INSTRUCTIONS FOR THE TASK:
Without the pictures, repeat the listing character for character.

===============

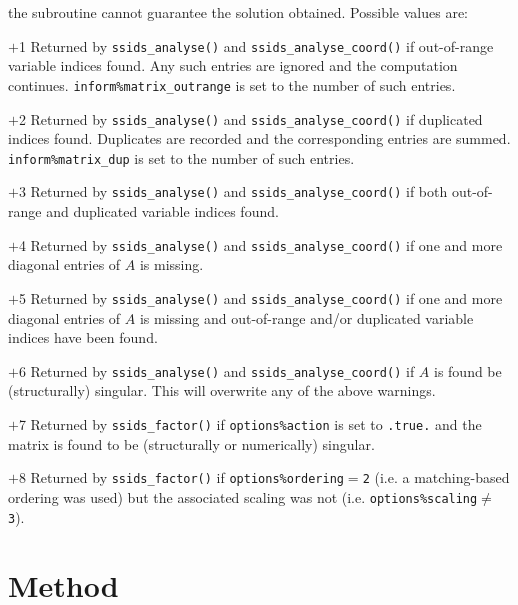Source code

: the subroutine cannot guarantee the solution obtained.
Possible values are:
\begin{description}
\item{$+$1} Returned by {\tt ssids\_analyse()}
and {\tt ssids\_analyse\_coord()} if out-of-range variable
indices found.
Any such entries are ignored  and the computation continues.
{\tt inform\%matrix\_outrange} is set to the number of such entries.

\item{$+$2} Returned by {\tt ssids\_analyse()} and {\tt ssids\_analyse\_coord()}
if duplicated indices found. Duplicates are recorded and the corresponding
entries are summed. {\tt inform\%matrix\_dup} is set to the number of such entries.

\item{$+$3} Returned by {\tt ssids\_analyse()} and {\tt ssids\_analyse\_coord()} if both
out-of-range and duplicated variable indices found.

\item{$+$4} Returned by {\tt ssids\_analyse()}  and {\tt ssids\_analyse\_coord()}
if  one and more diagonal entries
of $A$ is missing.

\item{$+$5} Returned by {\tt ssids\_analyse()}  and {\tt ssids\_analyse\_coord()}
if  one and more diagonal entries
of $A$ is missing  and
out-of-range and/or duplicated variable indices have been found.

\item{$+$6} Returned by {\tt ssids\_analyse()}  and {\tt ssids\_analyse\_coord()} if
$A$ is found be (structurally) singular. This will overwrite any of the above warnings.

\item{$+$7} Returned by {\tt ssids\_factor()} if {\tt options\%action} is set
to {\tt .true.} and the matrix is found to be (structurally or numerically)
singular.

\item{$+$8} Returned by {\tt ssids\_factor()} if
{\tt options\%ordering}$=${\tt 2} (i.e.
a matching-based ordering was used) but the associated scaling was not (i.e. {\tt options\%scaling}$\ne$
{\tt 3}).

\end{description}

\section{Method} \label{method}

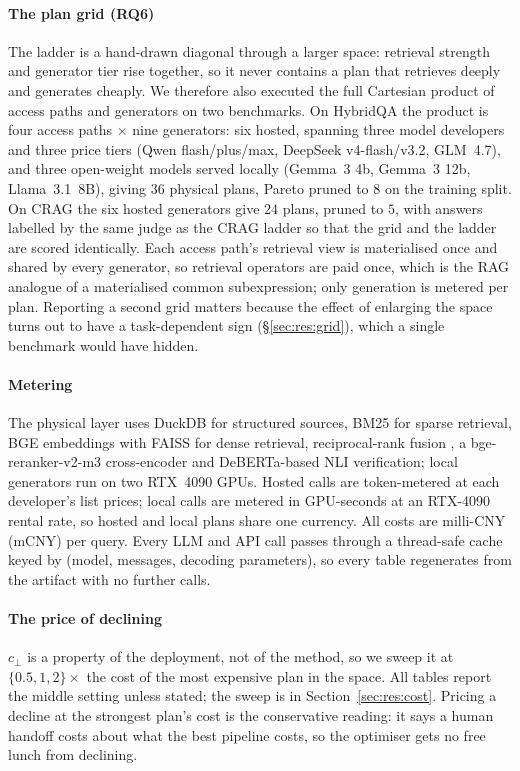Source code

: \paragraph{The plan grid (RQ6)}
The ladder is a hand-drawn diagonal through a larger space: retrieval
strength and generator tier rise together, so it never contains a plan
that retrieves deeply and generates cheaply. We therefore also executed
the full Cartesian product of access paths and generators on two
benchmarks. On HybridQA the product is four access paths $\times$ nine
generators: six hosted, spanning three model developers and three price
tiers (Qwen flash/plus/max, DeepSeek v4-flash/v3.2, GLM~4.7), and three
open-weight models served locally (Gemma~3 4b, Gemma~3 12b,
Llama~3.1~8B), giving $36$ physical plans, Pareto pruned to $8$ on the
training split. On CRAG the six hosted generators give $24$ plans,
pruned to $5$, with answers labelled by the same judge as the CRAG
ladder so that the grid and the ladder are scored identically. Each
access path's retrieval view is materialised once and shared by every
generator, so retrieval operators are paid once, which is the RAG
analogue of a materialised common subexpression; only generation is
metered per plan. Reporting a second grid matters because the effect of
enlarging the space turns out to have a task-dependent sign
(\S\ref{sec:res:grid}), which a single benchmark would have hidden.

\paragraph{Metering}
The physical layer uses DuckDB \citep{raasveldt2019duckdb} for
structured sources, BM25 \citep{robertson2009bm25} for sparse
retrieval, BGE embeddings \citep{xiao2023bge} with FAISS
\citep{johnson2019faiss} for dense retrieval, reciprocal-rank fusion
\citep{cormack2009rrf}, a bge-reranker-v2-m3 cross-encoder and
DeBERTa-based NLI verification; local generators run on two RTX~4090
GPUs. Hosted calls are token-metered at each developer's list prices;
local calls are metered in GPU-seconds at an RTX-4090 rental rate, so
hosted and local plans share one currency. All costs are milli-CNY
(mCNY) per query. Every LLM and API call passes through a thread-safe
cache keyed by (model, messages, decoding parameters), so every table
regenerates from the artifact with no further calls.

\paragraph{The price of declining}
$c_\bot$ is a property of the deployment, not of the method, so we sweep
it at $\{0.5, 1, 2\}\times$ the cost of the most expensive plan in the
space. All tables report the middle setting unless stated; the sweep is
in Section~\ref{sec:res:cost}. Pricing a decline at the strongest plan's
cost is the conservative reading: it says a human handoff costs about
what the best pipeline costs, so the optimiser gets no free lunch from
declining.

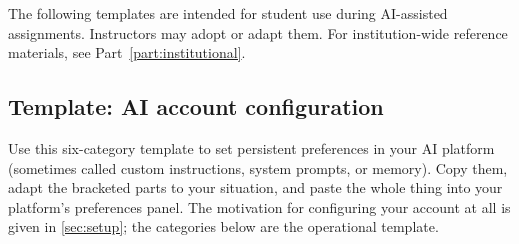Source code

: \documentclass{SIAMbook2023}
\begin{document}
The following templates are intended for student use during AI-assisted assignments. Instructors may adopt or adapt them. For institution-wide reference materials, see Part~\ref{part:institutional}.

\subsection{Template: AI account configuration}
\label{app:ai-config}

Use this six-category template to set persistent preferences in your AI platform (sometimes called custom instructions, system prompts, or memory). Copy them, adapt the bracketed parts to your situation, and paste the whole thing into your platform's preferences panel. The motivation for configuring your account at all is given in \cref{sec:setup}; the categories below are the operational template.
\end{document}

===============

WRITTEN ANSWER:
Source code

: the subroutine cannot guarantee the solution obtained.
Possible values are:
\begin{description}
\item{$+$1} Returned by {\tt ssids\_analyse()}
and {\tt ssids\_analyse\_coord()} if out-of-range variable
indices found.
Any such entries are ignored  and the computation continues.
{\tt inform\%matrix\_outrange} is set to the number of such entries.

\item{$+$2} Returned by {\tt ssids\_analyse()} and {\tt ssids\_analyse\_coord()}
if duplicated indices found. Duplicates are recorded and the corresponding
entries are summed. {\tt inform\%matrix\_dup} is set to the number of such entries.

\item{$+$3} Returned by {\tt ssids\_analyse()} and {\tt ssids\_analyse\_coord()} if both
out-of-range and duplicated variable indices found.

\item{$+$4} Returned by {\tt ssids\_analyse()}  and {\tt ssids\_analyse\_coord()}
if  one and more diagonal entries
of $A$ is missing.

\item{$+$5} Returned by {\tt ssids\_analyse()}  and {\tt ssids\_analyse\_coord()}
if  one and more diagonal entries
of $A$ is missing  and
out-of-range and/or duplicated variable indices have been found.

\item{$+$6} Returned by {\tt ssids\_analyse()}  and {\tt ssids\_analyse\_coord()} if
$A$ is found be (structurally) singular. This will overwrite any of the above warnings.

\item{$+$7} Returned by {\tt ssids\_factor()} if {\tt options\%action} is set
to {\tt .true.} and the matrix is found to be (structurally or numerically)
singular.

\item{$+$8} Returned by {\tt ssids\_factor()} if
{\tt options\%ordering}$=${\tt 2} (i.e.
a matching-based ordering was used) but the associated scaling was not (i.e. {\tt options\%scaling}$\ne$
{\tt 3}).

\end{description}

\section{Method} \label{method}

Source code

: \paragraph{The plan grid (RQ6)}
The ladder is a hand-drawn diagonal through a larger space: retrieval
strength and generator tier rise together, so it never contains a plan
that retrieves deeply and generates cheaply. We therefore also executed
the full Cartesian product of access paths and generators on two
benchmarks. On HybridQA the product is four access paths $\times$ nine
generators: six hosted, spanning three model developers and three price
tiers (Qwen flash/plus/max, DeepSeek v4-flash/v3.2, GLM~4.7), and three
open-weight models served locally (Gemma~3 4b, Gemma~3 12b,
Llama~3.1~8B), giving $36$ physical plans, Pareto pruned to $8$ on the
training split. On CRAG the six hosted generators give $24$ plans,
pruned to $5$, with answers labelled by the same judge as the CRAG
ladder so that the grid and the ladder are scored identically. Each
access path's retrieval view is materialised once and shared by every
generator, so retrieval operators are paid once, which is the RAG
analogue of a materialised common subexpression; only generation is
metered per plan. Reporting a second grid matters because the effect of
enlarging the space turns out to have a task-dependent sign
(\S\ref{sec:res:grid}), which a single benchmark would have hidden.

\paragraph{Metering}
The physical layer uses DuckDB \citep{raasveldt2019duckdb} for
structured sources, BM25 \citep{robertson2009bm25} for sparse
retrieval, BGE embeddings \citep{xiao2023bge} with FAISS
\citep{johnson2019faiss} for dense retrieval, reciprocal-rank fusion
\citep{cormack2009rrf}, a bge-reranker-v2-m3 cross-encoder and
DeBERTa-based NLI verification; local generators run on two RTX~4090
GPUs. Hosted calls are token-metered at each developer's list prices;
local calls are metered in GPU-seconds at an RTX-4090 rental rate, so
hosted and local plans share one currency. All costs are milli-CNY
(mCNY) per query. Every LLM and API call passes through a thread-safe
cache keyed by (model, messages, decoding parameters), so every table
regenerates from the artifact with no further calls.

\paragraph{The price of declining}
$c_\bot$ is a property of the deployment, not of the method, so we sweep
it at $\{0.5, 1, 2\}\times$ the cost of the most expensive plan in the
space. All tables report the middle setting unless stated; the sweep is
in Section~\ref{sec:res:cost}. Pricing a decline at the strongest plan's
cost is the conservative reading: it says a human handoff costs about
what the best pipeline costs, so the optimiser gets no free lunch from
declining.

Source code

: \documentclass{SIAMbook2023}
\begin{document}
The following templates are intended for student use during AI-assisted assignments. Instructors may adopt or adapt them. For institution-wide reference materials, see Part~\ref{part:institutional}.

\subsection{Template: AI account configuration}
\label{app:ai-config}

Use this six-category template to set persistent preferences in your AI platform (sometimes called custom instructions, system prompts, or memory). Copy them, adapt the bracketed parts to your situation, and paste the whole thing into your platform's preferences panel. The motivation for configuring your account at all is given in \cref{sec:setup}; the categories below are the operational template.
\end{document}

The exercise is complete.